# Exercise description
With the line containing "Ever wondered how" as the start and the line containing "- Perform updates" as the end, transcribe that span of the entries below exactly, including both.

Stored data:
┌────────

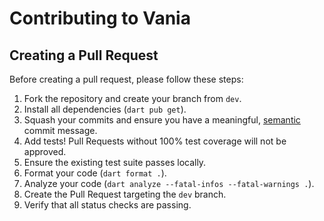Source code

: # Contributing to Vania

## Creating a Pull Request

Before creating a pull request, please follow these steps:

1. Fork the repository and create your branch from `dev`.
2. Install all dependencies (`dart pub get`).
3. Squash your commits and ensure you have a meaningful, [semantic](https://www.conventionalcommits.org/en/v1.0.0/) commit message.
4. Add tests! Pull Requests without 100% test coverage will not be approved.
5. Ensure the existing test suite passes locally.
6. Format your code (`dart format .`).
7. Analyze your code (`dart analyze --fatal-infos --fatal-warnings .`).
8. Create the Pull Request targeting the `dev` branch.
9. Verify that all status checks are passing.
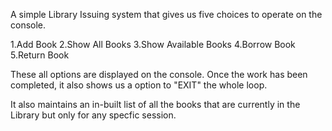 A simple Library Issuing system that gives us five choices to operate on the console. 

1.Add Book
2.Show All Books
3.Show Available Books
4.Borrow Book
5.Return Book

These all options are displayed on the console. Once the work has been completed, it also shows us a option to "EXIT" the whole loop.

It also maintains an in-built list of all the books that are currently in the Library but only for any specfic session.  
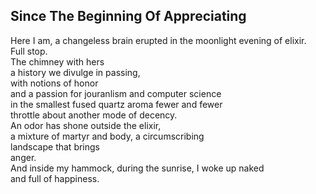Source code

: Since The Beginning Of Appreciating
-----------------------------------
Here I am, a changeless brain erupted in the moonlight evening of elixir.  
Full stop.  
The chimney with hers  
a history we divulge in passing,  
with notions of honor  
and a passion for jouranlism and computer science  
in the smallest fused quartz aroma fewer and fewer  
throttle about another mode of decency.  
An odor has shone outside the elixir,  
a mixture of martyr and body, a circumscribing  
landscape that brings  
anger.  
And inside my hammock, during the sunrise, I woke up naked  
and full of happiness.  
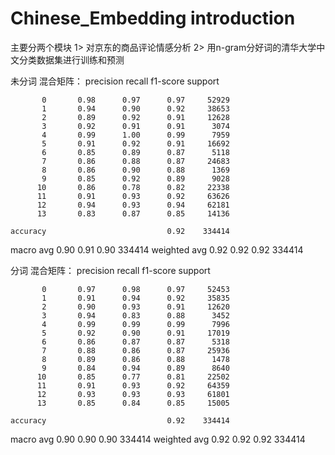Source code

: # Chinese_Embedding introduction
主要分两个模块
1> 对京东的商品评论情感分析
2> 用n-gram分好词的清华大学中文分类数据集进行训练和预测

未分词
混合矩阵：
              precision    recall  f1-score   support

           0       0.98      0.97      0.97     52929
           1       0.94      0.90      0.92     38653
           2       0.89      0.92      0.91     12628
           3       0.92      0.91      0.91      3074
           4       0.99      1.00      0.99      7959
           5       0.91      0.92      0.91     16692
           6       0.85      0.89      0.87      5118
           7       0.86      0.88      0.87     24683
           8       0.86      0.90      0.88      1369
           9       0.85      0.92      0.89      9028
          10       0.86      0.78      0.82     22338
          11       0.91      0.93      0.92     63626
          12       0.94      0.93      0.94     62181
          13       0.83      0.87      0.85     14136

    accuracy                           0.92    334414
   macro avg       0.90      0.91      0.90    334414
weighted avg       0.92      0.92      0.92    334414

分词
混合矩阵：
              precision    recall  f1-score   support

           0       0.97      0.98      0.97     52453
           1       0.91      0.94      0.92     35835
           2       0.90      0.93      0.91     12620
           3       0.94      0.83      0.88      3452
           4       0.99      0.99      0.99      7996
           5       0.92      0.90      0.91     17019
           6       0.86      0.87      0.87      5318
           7       0.88      0.86      0.87     25936
           8       0.89      0.86      0.88      1478
           9       0.84      0.94      0.89      8640
          10       0.85      0.77      0.81     22502
          11       0.91      0.93      0.92     64359
          12       0.93      0.93      0.93     61801
          13       0.85      0.84      0.85     15005

    accuracy                           0.92    334414
   macro avg       0.90      0.90      0.90    334414
weighted avg       0.92      0.92      0.92    334414
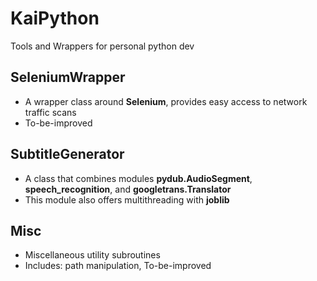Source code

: # KaiPython
Tools and Wrappers for personal python dev

## SeleniumWrapper
- A wrapper class around **Selenium**, provides easy access to network traffic scans
- To-be-improved

## SubtitleGenerator
- A class that combines modules **pydub.AudioSegment**, **speech_recognition**, and **googletrans.Translator**
- This module also offers multithreading with **joblib**

## Misc
- Miscellaneous utility subroutines
- Includes: path manipulation, To-be-improved
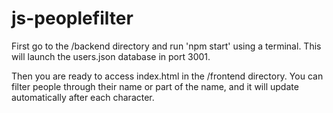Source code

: # js-peoplefilter

First go to the /backend directory and run 'npm start' using a terminal.
This will launch the users.json database in port 3001.

Then you are ready to access index.html in the /frontend directory.
You can filter people through their name or part of the name, and it will update automatically after each character.
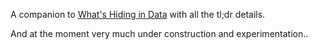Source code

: A companion to  [What's Hiding in Data](https://hidingindata.wordpress.com/) with all the tl;dr details.

And at the moment very much under construction and experimentation..
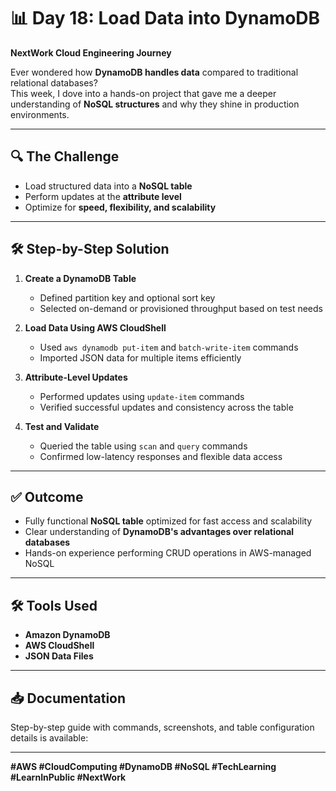 # 📊 Day 18: Load Data into DynamoDB
**NextWork Cloud Engineering Journey**

Ever wondered how **DynamoDB handles data** compared to traditional relational databases?  
This week, I dove into a hands-on project that gave me a deeper understanding of **NoSQL structures** and why they shine in production environments.

---

## 🔍 The Challenge
- Load structured data into a **NoSQL table**  
- Perform updates at the **attribute level**  
- Optimize for **speed, flexibility, and scalability**  

---

## 🛠️ Step-by-Step Solution
1. **Create a DynamoDB Table**
   - Defined partition key and optional sort key  
   - Selected on-demand or provisioned throughput based on test needs  

2. **Load Data Using AWS CloudShell**
   - Used `aws dynamodb put-item` and `batch-write-item` commands  
   - Imported JSON data for multiple items efficiently  

3. **Attribute-Level Updates**
   - Performed updates using `update-item` commands  
   - Verified successful updates and consistency across the table  

4. **Test and Validate**
   - Queried the table using `scan` and `query` commands  
   - Confirmed low-latency responses and flexible data access  

---

## ✅ Outcome
- Fully functional **NoSQL table** optimized for fast access and scalability  
- Clear understanding of **DynamoDB's advantages over relational databases**  
- Hands-on experience performing CRUD operations in AWS-managed NoSQL  

---

## 🛠 Tools Used
- **Amazon DynamoDB**  
- **AWS CloudShell**  
- **JSON Data Files**  

---

## 📥 Documentation
Step-by-step guide with commands, screenshots, and table configuration details is available:  
 
---

**#AWS #CloudComputing #DynamoDB #NoSQL #TechLearning #LearnInPublic #NextWork**

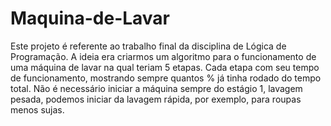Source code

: # Maquina-de-Lavar
Este projeto é referente ao trabalho final da disciplina de Lógica de Programação.  A ideia era criarmos um algoritmo para o funcionamento de uma máquina de lavar na qual teriam 5 etapas. Cada etapa com seu tempo de funcionamento, mostrando sempre quantos % já tinha rodado do tempo total. Não é necessário iniciar a máquina sempre do estágio 1, lavagem pesada, podemos iniciar da lavagem rápida, por exemplo, para roupas menos sujas.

└────────

# Answer
Ever wondered how **DynamoDB handles data** compared to traditional relational databases?  
This week, I dove into a hands-on project that gave me a deeper understanding of **NoSQL structures** and why they shine in production environments.

---

## 🔍 The Challenge
- Load structured data into a **NoSQL table**  
- Perform updates at the **attribute level**  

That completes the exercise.